= Beginning of Section =

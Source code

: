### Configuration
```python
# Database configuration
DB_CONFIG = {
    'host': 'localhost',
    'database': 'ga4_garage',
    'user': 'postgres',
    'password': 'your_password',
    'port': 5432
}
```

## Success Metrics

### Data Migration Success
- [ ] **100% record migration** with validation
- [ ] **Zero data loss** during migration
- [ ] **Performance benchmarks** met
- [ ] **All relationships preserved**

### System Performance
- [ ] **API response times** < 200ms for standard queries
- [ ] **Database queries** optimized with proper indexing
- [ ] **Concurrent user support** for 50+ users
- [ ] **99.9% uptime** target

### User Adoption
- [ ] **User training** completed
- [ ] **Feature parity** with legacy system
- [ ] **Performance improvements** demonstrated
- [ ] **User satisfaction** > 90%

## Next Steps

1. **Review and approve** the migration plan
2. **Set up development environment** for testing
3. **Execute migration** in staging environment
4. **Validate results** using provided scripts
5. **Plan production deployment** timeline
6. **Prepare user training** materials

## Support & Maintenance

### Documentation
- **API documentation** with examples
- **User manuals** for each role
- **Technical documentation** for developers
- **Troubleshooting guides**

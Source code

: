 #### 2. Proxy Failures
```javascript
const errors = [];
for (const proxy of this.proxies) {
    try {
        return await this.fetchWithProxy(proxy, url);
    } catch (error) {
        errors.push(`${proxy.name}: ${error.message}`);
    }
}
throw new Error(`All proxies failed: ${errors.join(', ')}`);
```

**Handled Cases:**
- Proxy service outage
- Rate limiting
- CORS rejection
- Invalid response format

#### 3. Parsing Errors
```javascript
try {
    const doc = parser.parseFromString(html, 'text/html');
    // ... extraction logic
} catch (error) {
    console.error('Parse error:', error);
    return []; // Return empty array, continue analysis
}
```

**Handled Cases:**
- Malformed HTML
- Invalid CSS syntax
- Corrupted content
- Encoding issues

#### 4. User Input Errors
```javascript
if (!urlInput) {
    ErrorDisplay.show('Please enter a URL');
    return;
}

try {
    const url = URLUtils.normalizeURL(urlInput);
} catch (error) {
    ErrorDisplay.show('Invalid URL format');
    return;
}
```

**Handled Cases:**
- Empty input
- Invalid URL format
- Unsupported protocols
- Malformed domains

= End of Section =

Within the listing above, the range opens at the line with "- [ ] **User satisfaction** > 90%" and closes at the line with "- **Technical documentation** for developers". Reproduce exactly the lines of that range, including both ends.

**Output of the exercise**
- [ ] **User satisfaction** > 90%

## Next Steps

1. **Review and approve** the migration plan
2. **Set up development environment** for testing
3. **Execute migration** in staging environment
4. **Validate results** using provided scripts
5. **Plan production deployment** timeline
6. **Prepare user training** materials

## Support & Maintenance

### Documentation
- **API documentation** with examples
- **User manuals** for each role
- **Technical documentation** for developers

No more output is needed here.